● Exercise data
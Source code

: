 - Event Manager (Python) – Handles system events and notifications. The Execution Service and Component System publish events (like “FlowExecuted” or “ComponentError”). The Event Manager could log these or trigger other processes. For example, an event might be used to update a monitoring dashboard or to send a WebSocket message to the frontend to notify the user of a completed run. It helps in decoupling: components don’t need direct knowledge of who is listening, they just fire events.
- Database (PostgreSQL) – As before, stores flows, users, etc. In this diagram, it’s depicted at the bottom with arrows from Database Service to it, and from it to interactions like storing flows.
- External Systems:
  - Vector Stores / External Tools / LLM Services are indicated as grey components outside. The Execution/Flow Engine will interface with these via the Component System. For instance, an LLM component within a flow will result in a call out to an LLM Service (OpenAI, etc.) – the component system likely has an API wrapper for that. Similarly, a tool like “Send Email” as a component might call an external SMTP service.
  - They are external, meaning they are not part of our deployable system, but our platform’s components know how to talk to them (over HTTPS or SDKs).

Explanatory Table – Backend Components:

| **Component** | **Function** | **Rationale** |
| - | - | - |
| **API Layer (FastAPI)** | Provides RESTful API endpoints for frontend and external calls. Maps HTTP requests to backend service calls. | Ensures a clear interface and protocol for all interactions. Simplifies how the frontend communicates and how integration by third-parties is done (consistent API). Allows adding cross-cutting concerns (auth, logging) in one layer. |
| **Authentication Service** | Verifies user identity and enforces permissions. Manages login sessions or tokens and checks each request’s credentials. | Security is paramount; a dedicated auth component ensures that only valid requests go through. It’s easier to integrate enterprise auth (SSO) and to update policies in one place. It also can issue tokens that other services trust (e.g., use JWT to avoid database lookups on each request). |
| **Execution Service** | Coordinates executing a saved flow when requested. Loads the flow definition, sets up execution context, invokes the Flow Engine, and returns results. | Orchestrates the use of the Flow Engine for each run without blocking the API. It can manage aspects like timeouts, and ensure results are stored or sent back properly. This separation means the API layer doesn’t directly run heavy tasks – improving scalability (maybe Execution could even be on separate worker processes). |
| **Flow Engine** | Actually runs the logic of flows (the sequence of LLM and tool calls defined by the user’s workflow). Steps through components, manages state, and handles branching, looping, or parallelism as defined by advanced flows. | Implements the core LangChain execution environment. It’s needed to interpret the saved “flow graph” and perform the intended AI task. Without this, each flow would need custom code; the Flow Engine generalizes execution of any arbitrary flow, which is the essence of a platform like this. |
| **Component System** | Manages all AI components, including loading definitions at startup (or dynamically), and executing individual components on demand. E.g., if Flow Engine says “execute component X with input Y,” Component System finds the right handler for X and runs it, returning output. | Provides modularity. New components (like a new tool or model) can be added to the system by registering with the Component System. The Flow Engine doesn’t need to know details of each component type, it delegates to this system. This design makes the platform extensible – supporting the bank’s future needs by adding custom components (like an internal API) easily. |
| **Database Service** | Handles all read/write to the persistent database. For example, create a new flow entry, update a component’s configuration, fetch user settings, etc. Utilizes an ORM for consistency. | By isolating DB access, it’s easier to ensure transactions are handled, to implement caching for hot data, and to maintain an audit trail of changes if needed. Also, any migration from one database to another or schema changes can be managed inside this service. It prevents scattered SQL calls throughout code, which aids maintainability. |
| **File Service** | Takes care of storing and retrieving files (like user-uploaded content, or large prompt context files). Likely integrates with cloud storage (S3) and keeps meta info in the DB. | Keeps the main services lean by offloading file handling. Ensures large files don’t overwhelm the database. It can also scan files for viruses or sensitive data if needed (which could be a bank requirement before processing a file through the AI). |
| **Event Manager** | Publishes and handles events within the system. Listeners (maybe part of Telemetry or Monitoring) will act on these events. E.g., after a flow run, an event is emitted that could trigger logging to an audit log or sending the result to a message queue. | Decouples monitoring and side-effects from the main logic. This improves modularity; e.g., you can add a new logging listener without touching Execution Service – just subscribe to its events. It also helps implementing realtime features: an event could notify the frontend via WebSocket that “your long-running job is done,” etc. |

● Task directions
The lines to extract from the data above begin with the line containing "like this. |" and end with the line containing "API) easily. |". Extract them exactly, including both.

● Result of the exercise
| **Flow Engine** | Actually runs the logic of flows (the sequence of LLM and tool calls defined by the user’s workflow). Steps through components, manages state, and handles branching, looping, or parallelism as defined by advanced flows. | Implements the core LangChain execution environment. It’s needed to interpret the saved “flow graph” and perform the intended AI task. Without this, each flow would need custom code; the Flow Engine generalizes execution of any arbitrary flow, which is the essence of a platform like this. |
| **Component System** | Manages all AI components, including loading definitions at startup (or dynamically), and executing individual components on demand. E.g., if Flow Engine says “execute component X with input Y,” Component System finds the right handler for X and runs it, returning output. | Provides modularity. New components (like a new tool or model) can be added to the system by registering with the Component System. The Flow Engine doesn’t need to know details of each component type, it delegates to this system. This design makes the platform extensible – supporting the bank’s future needs by adding custom components (like an internal API) easily. |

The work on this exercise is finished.